■ What to produce
Among the records, which lines include "configuration"? List them.

Saved data entries
━━━━━━━━━━━━━━━━━━━━
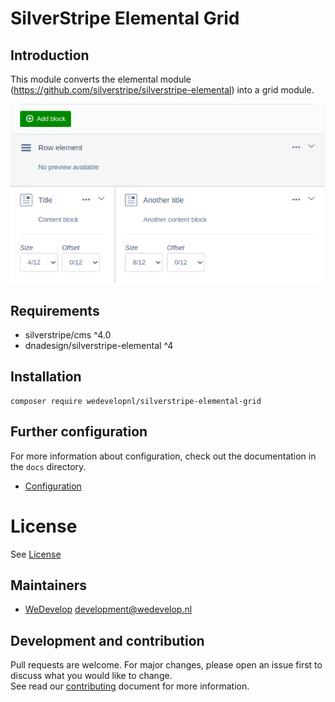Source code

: # SilverStripe Elemental Grid

## Introduction

This module converts the elemental module (https://github.com/silverstripe/silverstripe-elemental) into a grid module.

![Overview](docs/images/screen01.png)

## Requirements
* silverstripe/cms ^4.0
* dnadesign/silverstripe-elemental ^4

## Installation
```
composer require wedevelopnl/silverstripe-elemental-grid
```

## Further configuration
For more information about configuration, check out the documentation in the `docs` directory.

* [Configuration](docs/configuration.md)

# License
See [License](LICENSE)

## Maintainers
* [WeDevelop](https://www.wedevelop.nl/) <development@wedevelop.nl>

## Development and contribution
Pull requests are welcome. For major changes, please open an issue first to discuss what you would like to change.\
See read our [contributing](CONTRIBUTING.md) document for more information.
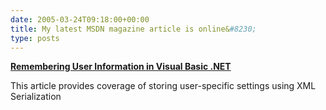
 ```yaml
---
date: 2005-03-24T09:18:00+00:00
title: My latest MSDN magazine article is online&#8230;
type: posts
---
```

[ <b>Remembering User Information in Visual Basic .NET</b> ](http://msdn.microsoft.com/msdnmag/issues/05/04/AdvancedBasics/default.aspx)


This article provides coverage of storing user-specific settings using XML Serialization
━━━━━━━━━━━━━━━━━━━━
■ Written response
## Further configuration
For more information about configuration, check out the documentation in the `docs` directory.
* [Configuration](docs/configuration.md)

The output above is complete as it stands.